Take a walk down Mississippi Avenue one warm afternoon, and these can almost be mistaken for normal times. Here in 2020, a sunny day can be deceptive. The neighborhood is out and about. People are drinking on patios, waiting for takeout on the sidewalk, or circling the block looking for parking.
But look again, and you'll notice the entire block has transitioned into a street scene—an elaborate patchwork of parklets and sidewalk seating mushroomed up seemingly overnight. Creeping fascistic dread and pandemic realities aside, it's almost kind of lovely. We should all be sitting outside on nice days like today. What's not to like?
In the middle of it all is Sunshine Noodles, an avowedly irreverent, none too serious take on contemporary Cambodian food by chef and founder Diane Lam. Here, she's transposing street food favorites and the cuisine of her grandparents—Khmer street corn, fragrant with fish sauce and coconut; daily charred fresh farm greens in subtly spicy oil; and corn pudding balanced just so delicately between sweet and savory—into a new outdoor and takeout concept that immediately feels like part of the neighborhood.
"Cambodian food doesn't really have the spotlight," Lam says, "and so it's nice to represent a style of food that isn't always appreciated in the current day."
A native of Alhambra, Calif., Lam has cooked for State Bird Provisions in San Francisco and Joule in Seattle, both of which have received multiple notices from the James Beard Foundation. In Portland, she was the chef de cuisine at the recently shuttered Revelry, which was Joule founder Rachel Yang's first foray into the city's dining scene.
Housed on the grounds of supernatural-themed Psychic Bar, Sunshine Noodles is Lam's next step—though it may be only temporary. She and her team, including co-founder David Sigal, are currently working on terms through January 2021. After that, who knows?
"We're taking it a month at a time and embracing what it is now," Lam says. "Right now, it's an incubator for a lot of talent—the people who work here are my peers. It feels like a summer camp. Everyone is putting in their energy and time, which is a nice break from everything else we're all going through. It's a nice little echo chamber of good stuff."

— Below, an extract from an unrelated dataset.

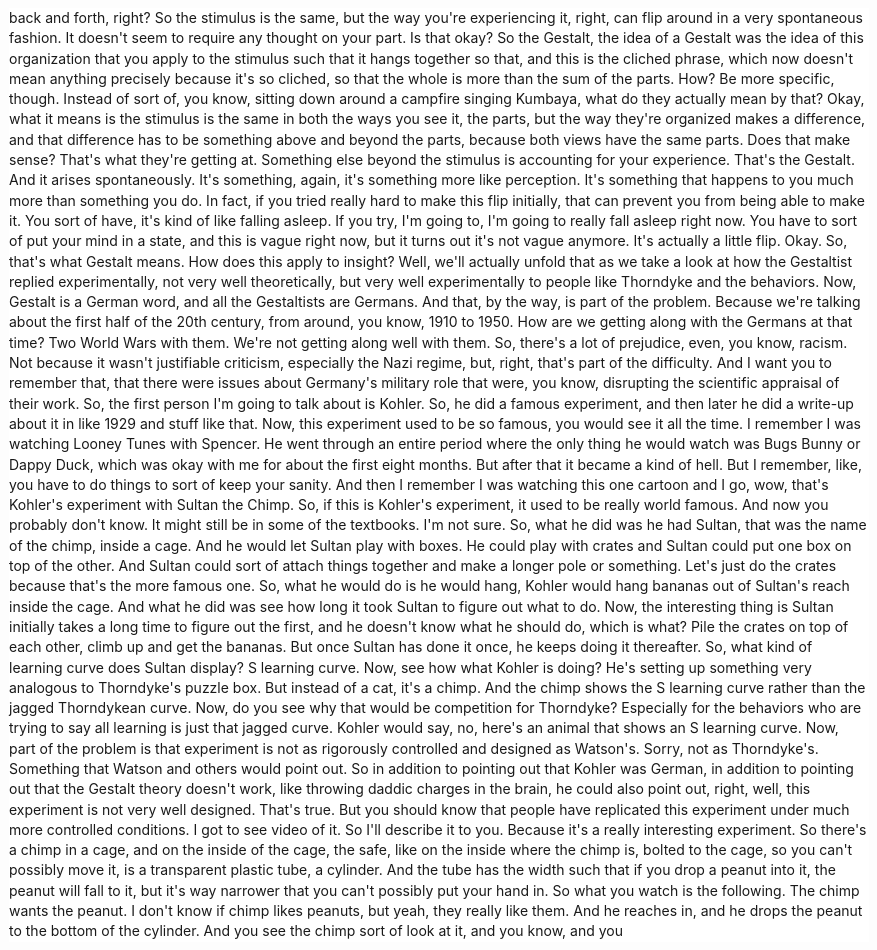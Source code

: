 back and forth, right? So the stimulus is the same, but the way you're experiencing it, right, can flip around in a very spontaneous fashion. It doesn't seem to require any thought on your part. Is that okay? So the Gestalt, the idea of a Gestalt was the idea of this organization that you apply to the stimulus such that it hangs together so that, and this is the cliched phrase, which now doesn't mean anything precisely because it's so cliched, so that the whole is more than the sum of the parts. How? Be more specific, though. Instead of sort of, you know, sitting down around a campfire singing Kumbaya, what do they actually mean by that? Okay, what it means is the stimulus is the same in both the ways you see it, the parts, but the way they're organized makes a difference, and that difference has to be something above and beyond the parts, because both views have the same parts. Does that make sense? That's what they're getting at. Something else beyond the stimulus is accounting for your experience. That's the Gestalt. And it arises spontaneously. It's something, again, it's something more like perception. It's something that happens to you much more than something you do. In fact, if you tried really hard to make this flip initially, that can prevent you from being able to make it. You sort of have, it's kind of like falling asleep. If you try, I'm going to, I'm going to really fall asleep right now. You have to sort of put your mind in a state, and this is vague right now, but it turns out it's not vague anymore. It's actually a little flip. Okay. So, that's what Gestalt means. How does this apply to insight? Well, we'll actually unfold that as we take a look at how the Gestaltist replied experimentally, not very well theoretically, but very well experimentally to people like Thorndyke and the behaviors. Now, Gestalt is a German word, and all the Gestaltists are Germans. And that, by the way, is part of the problem. Because we're talking about the first half of the 20th century, from around, you know, 1910 to 1950. How are we getting along with the Germans at that time? Two World Wars with them. We're not getting along well with them. So, there's a lot of prejudice, even, you know, racism. Not because it wasn't justifiable criticism, especially the Nazi regime, but, right, that's part of the difficulty. And I want you to remember that, that there were issues about Germany's military role that were, you know, disrupting the scientific appraisal of their work. So, the first person I'm going to talk about is Kohler. So, he did a famous experiment, and then later he did a write-up about it in like 1929 and stuff like that. Now, this experiment used to be so famous, you would see it all the time. I remember I was watching Looney Tunes with Spencer. He went through an entire period where the only thing he would watch was Bugs Bunny or Dappy Duck, which was okay with me for about the first eight months. But after that it became a kind of hell. But I remember, like, you have to do things to sort of keep your sanity. And then I remember I was watching this one cartoon and I go, wow, that's Kohler's experiment with Sultan the Chimp. So, if this is Kohler's experiment, it used to be really world famous. And now you probably don't know. It might still be in some of the textbooks. I'm not sure. So, what he did was he had Sultan, that was the name of the chimp, inside a cage. And he would let Sultan play with boxes. He could play with crates and Sultan could put one box on top of the other. And Sultan could sort of attach things together and make a longer pole or something. Let's just do the crates because that's the more famous one. So, what he would do is he would hang, Kohler would hang bananas out of Sultan's reach inside the cage. And what he did was see how long it took Sultan to figure out what to do. Now, the interesting thing is Sultan initially takes a long time to figure out the first, and he doesn't know what he should do, which is what? Pile the crates on top of each other, climb up and get the bananas. But once Sultan has done it once, he keeps doing it thereafter. So, what kind of learning curve does Sultan display? S learning curve. Now, see how what Kohler is doing? He's setting up something very analogous to Thorndyke's puzzle box. But instead of a cat, it's a chimp. And the chimp shows the S learning curve rather than the jagged Thorndykean curve. Now, do you see why that would be competition for Thorndyke? Especially for the behaviors who are trying to say all learning is just that jagged curve. Kohler would say, no, here's an animal that shows an S learning curve. Now, part of the problem is that experiment is not as rigorously controlled and designed as Watson's. Sorry, not as Thorndyke's. Something that Watson and others would point out. So in addition to pointing out that Kohler was German, in addition to pointing out that the Gestalt theory doesn't work, like throwing daddic charges in the brain, he could also point out, right, well, this experiment is not very well designed. That's true. But you should know that people have replicated this experiment under much more controlled conditions. I got to see video of it. So I'll describe it to you. Because it's a really interesting experiment. So there's a chimp in a cage, and on the inside of the cage, the safe, like on the inside where the chimp is, bolted to the cage, so you can't possibly move it, is a transparent plastic tube, a cylinder. And the tube has the width such that if you drop a peanut into it, the peanut will fall to it, but it's way narrower that you can't possibly put your hand in. So what you watch is the following. The chimp wants the peanut. I don't know if chimp likes peanuts, but yeah, they really like them. And he reaches in, and he drops the peanut to the bottom of the cylinder. And you see the chimp sort of look at it, and you know, and you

And good food. Order the corn pudding: Lam and pastry chef Ally Fortin have made perhaps the best new dessert in Portland this year. Also, get one of the noodle dishes, and the corn if it's available.
But the lime pepper wings at Sunshine Noodle are poised to become the breakout hit. Lam's are inspired by a dish she grew up eating with her grandmother. "She would serve these barely dredged wings, tossed in flour, with a dipping sauce," Lam says. "But nobody wants a communal dipping sauce right now."
In Lam's modern interpretation, these spicy, wonderfully complex wings come perfectly ready to eat, and want for nothing except a beer—and perhaps a napkin. I've got designs on ordering, let's say, two rounds some future sunny Saturday, posting myself streetside, and daydreaming of better days.
SUNSHINE NOODLE’S LIME PEPPER WINGS
The Chicken
Lam and company start with Mary's Chicken wings. "If the item is meat-forward, it has to start with good product," Lam says. These wings aren't huge, nor are they scrawny, with just the right amount of heft and juiciness.
The Marinade
Sunshine does a two-step prep before the wings are cooked. First, "a quick-dry brine," as Lam calls it, using buttermilk powder, garlic powder, sugar, salt and Old Bay seasoning, left to cure for about an hour. Then a wet marinade overnight in buttermilk, fish sauce, and oyster sauce.
The Dredge
Each wing is bathed in a gluten-free dredge made from ground coconut, turmeric, rice flour and tapioca flour before frying. When she pulls the chicken, a bit of excess oil from the fryer is grabbed on purpose, and the chicken and oil are quickly tossed with the juice of makrut limes.
The Sauce
Lam's wing sauce, pre-tossed for your enjoyment, is impressively complex. She uses a blend of Kampot pepper, long pepper, pink peppercorns, and Tellicherry peppers alongside sugar and salt to make a warm, piquant paste. Lam describes it as "a salt-and-pepper mud," and when combined with the fresh, hot chicken and lime juice, the end result is wonderfully complex and textural, with no two bites the same: intricately peppery, slightly bitter, slightly sweet, warm, pink, green and fresh, with spices and citrus in every bite.
EAT: Sunshine Noodles, 3560 N Mississippi Ave., 971-220-1997, sunshinenoodles.com. 11 am-3 pm Thursday-Saturday.